Kisah Pilu SD Moro Dewe, Guru Tanam Singkong untuk Operasional Sekolah

Tidak ada akses pendidikan di Register 45 Mesuji

Bandar Lampung, IDN Times - Ada Sekolah Dasar (SD) terletak di daerah Register 45 bernama di Kabupaten Mesuji Lampung berdiri sejak tahun 2000. SD Moro Dewe namanya.

SD itu masih tetap beroperasi meski dengan segala keterbatasan yang ada. Keterbatasan itu dari segi fasilitas yang dibutuhkan untuk mengajar maupun fasilitas pengajar yang mumpuni.

SD Moro Dewe didirikan oleh warga setempat lantaran tidak adanya akses pendidikan bagi anak-anak yang tinggal di daerah Register 45. Berikut beberapa fakta sekolah tersebut.

1. Menanam singkong untuk memenuhi biaya operasional sekolah

Kisah Pilu SD Moro Dewe, Guru Tanam Singkong untuk Operasional SekolahAnak-anak SD Moro Dewe saat menerima donasi buku bacaan (IDN Times/Silviana)

Selama 20 tahun berdiri, tiga orang guru di SD Moro Dewe mengolah lahan yang ada di belakang sekolah menanam singkong. Hasilnya digunakan untuk menggaji para guru dan membeli perlengkapan sekolah. Lahan tersebut merupakan pemberian warga sekitar untuk memenuhi kebutuhan sekolah SD Moro Dewe yang tidak mendapat fasilitas dari pemerintah. 

Maysaroh, salah satu guru yang sudah mengajar selama empat tahun di SD tersebut, tak keberatan dengan gaji seadanya yang dia terima. Menurutnya, dia hanya ingin anak-anak di daerah Moro Dewe bisa mengakses pendidikan dengan mudah.

“Jadi kalau nanem singkong itu kan mulai dari pengolahan lahan sampai perawatan yang ngerjain orang lain. Nanti sisa buat bayar perawatan tanaman itu baru dipake buat gaji guru," ujar Maysaroh saat dihubungi, Kamis (26/11/2020).

Dalam waktu tujuh bulan biasanya singkong sudah bisa dipanen. Untuk penghasilan tidak menentu, karena harga singkong bisa berubah-ubah. Menurutnya, tahun lalu karena harga murah hanya menghasilkan Rp8 juta dari lahan seluas satu hektare seperempat.

“Sisa dari ngembaliin modal tanam singkong dan perawatan itu masih 3,6 juta.
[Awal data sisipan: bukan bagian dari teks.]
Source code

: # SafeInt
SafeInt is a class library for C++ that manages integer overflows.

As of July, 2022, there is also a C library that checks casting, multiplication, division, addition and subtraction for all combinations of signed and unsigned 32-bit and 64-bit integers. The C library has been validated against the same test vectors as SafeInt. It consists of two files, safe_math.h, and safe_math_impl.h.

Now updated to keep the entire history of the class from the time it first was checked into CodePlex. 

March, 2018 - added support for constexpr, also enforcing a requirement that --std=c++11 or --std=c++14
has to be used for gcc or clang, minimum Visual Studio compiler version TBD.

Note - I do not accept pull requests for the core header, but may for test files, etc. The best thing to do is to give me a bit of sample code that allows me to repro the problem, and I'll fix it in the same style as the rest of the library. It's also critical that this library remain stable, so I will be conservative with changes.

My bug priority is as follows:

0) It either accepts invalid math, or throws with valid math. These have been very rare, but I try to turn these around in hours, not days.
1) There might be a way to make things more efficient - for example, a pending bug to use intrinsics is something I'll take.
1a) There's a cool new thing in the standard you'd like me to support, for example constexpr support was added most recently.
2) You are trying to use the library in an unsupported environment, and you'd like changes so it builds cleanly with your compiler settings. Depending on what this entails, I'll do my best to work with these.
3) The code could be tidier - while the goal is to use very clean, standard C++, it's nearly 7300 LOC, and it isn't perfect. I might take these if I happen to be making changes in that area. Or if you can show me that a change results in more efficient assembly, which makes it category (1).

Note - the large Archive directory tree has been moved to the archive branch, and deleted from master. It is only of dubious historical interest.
Nah uang itu kemudian dibagi tiga orang guru yang mengajar ini,” tuturnya.

2. Tak semua siswa mampu membayar uang SPP

Kisah Pilu SD Moro Dewe, Guru Tanam Singkong untuk Operasional SekolahSiswa-siswi SD Moro Dewe Mesuji Lampung (IDN Times/Silviana)
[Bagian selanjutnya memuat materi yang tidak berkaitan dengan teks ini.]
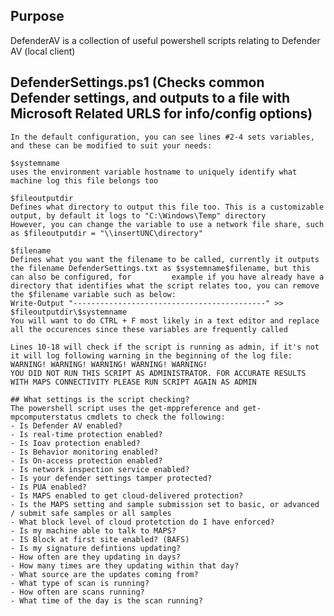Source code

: ## Purpose
DefenderAV is a collection of useful powershell scripts relating to Defender AV (local client)

## DefenderSettings.ps1 (Checks common Defender settings, and outputs to a file with Microsoft Related URLS for info/config options)

    In the default configuration, you can see lines #2-4 sets variables, and these can be modified to suit your needs:

    $systemname 
    uses the environment variable hostname to uniquely identify what machine log this file belongs too

    $fileoutputdir
    Defines what directory to output this file too. This is a customizable output, by default it logs to "C:\Windows\Temp" directory
    However, you can change the variable to use a network file share, such as $fileoutputdir = "\\insertUNC\directory"

    $filename 
    Defines what you want the filename to be called, currently it outputs the filename DefenderSettings.txt as $systemname$filename, but this can also be configured, for         example if you have already have a directory that identifies what the script relates too, you can remove the $filename variable such as below:
    Write-Output "-------------------------------------------" >> $fileoutputdir\$systemname
    You will want to do CTRL + F most likely in a text editor and replace all the occurences since these variables are frequently called

    Lines 10-18 will check if the script is running as admin, if it's not it will log following warning in the beginning of the log file:
    WARNING! WARNING! WARNING! WARNING! WARNING!
    YOU DID NOT RUN THIS SCRIPT AS ADMINISTRATOR. FOR ACCURATE RESULTS WITH MAPS CONNECTIVITY PLEASE RUN SCRIPT AGAIN AS ADMIN

    ## What settings is the script checking?
    The powershell script uses the get-mppreference and get-mpcomputerstatus cmdlets to check the following:
    - Is Defender AV enabled?
    - Is real-time protection enabled?
    - Is Ioav protection enabled?
    - Is Behavior monitoring enabled?    
    - Is On-access protection enabled?
    - Is network inspection service enabled?
    - Is your defender settings tamper protected?
    - Is PUA enabled?
    - Is MAPS enabled to get cloud-delivered protection?
    - Is the MAPS setting and sample submission set to basic, or advanced / submit safe samples or all samples
    - What block level of cloud protetction do I have enforced?
    - Is my machine able to talk to MAPS?
    - IS Block at first site enabled? (BAFS)
    - Is my signature defintions updating?
    - How often are they updating in days?
    - How many times are they updating within that day?
    - What source are the updates coming from?
    - What type of scan is running?
    - How often are scans running?
    - What time of the day is the scan running?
Siswa-siswi SD Moro Dewe membayar uang SPP sekolah sebesar Rp40 ribu per anak. Namun dari total 16 siswa yang ada di SD tersebut, hanya beberapa saja yang mau membayar itu pun tidak rutin setiap bulan.
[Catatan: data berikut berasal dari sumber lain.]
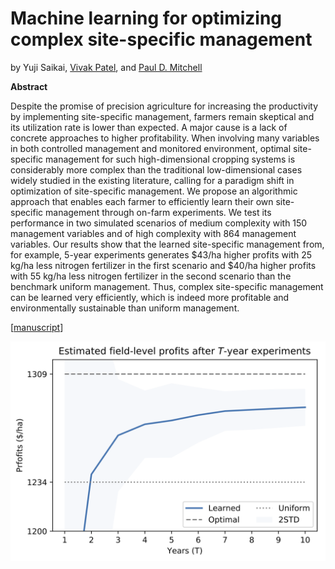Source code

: # Machine learning for optimizing complex site-specific management
by Yuji Saikai, [Vivak Patel](http://pages.stat.wisc.edu/~vrpatel6/), and [Paul D. Mitchell](https://aae.wisc.edu/faculty/pdmitchell/)

**Abstract**

Despite the promise of precision agriculture for increasing the productivity by implementing site-specific management, farmers remain skeptical and its utilization rate is lower than expected. A major cause is a lack of concrete approaches to higher profitability. When involving many variables in both controlled management and monitored environment, optimal site-specific management for such high-dimensional cropping systems is considerably more complex than the traditional low-dimensional cases widely studied in the existing literature, calling for a paradigm shift in optimization of site-specific management. We propose an algorithmic approach that enables each farmer to efficiently learn their own site-specific management through on-farm experiments. We test its performance in two simulated scenarios of medium complexity with 150 management variables and of high complexity with 864 management variables. Our results show that the learned site-specific management from, for example, 5-year experiments generates $43/ha higher profits with 25 kg/ha less nitrogen fertilizer in the first scenario and $40/ha higher profits with 55 kg/ha less nitrogen fertilizer in the second scenario than the benchmark uniform management. Thus, complex site-specific management can be learned very efficiently, which is indeed more profitable and environmentally sustainable than uniform management.

[[manuscript](bopa.pdf)]

![](pi_curves.png)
Bahkan ada beberapa anak yang selama tiga tahun belum pernah membayar. Namun para guru tak mempermasalahkan hal itu. Terpenting, semua anak diberi pelajaran dan pendidikan yang sama meski pun tidak membayar uang SPP.

Baca Juga: Kisah Inspiratif Iin Muthmainnah Mendongeng hingga Pelosok Negeri

3. Kelas 3 dan 4 digabung menjadi satu kelas

Kisah Pilu SD Moro Dewe, Guru Tanam Singkong untuk Operasional SekolahIDN Times/Istimewa

Tak ada fasilitas apa pun yang ada di SD Moro Dewe. Hanya buku-buku hasil dari pemberian komunitas baca dan salah satu alumni yang berhasil meraih pendidikan hingga gelar magister. Saat ini hanya ada tiga pengajar di SD Moro Dewe, dua pengajar adalah lulusan SD dan SMP sedangkan satunya sedang Kuliah di Universitas Terbuka.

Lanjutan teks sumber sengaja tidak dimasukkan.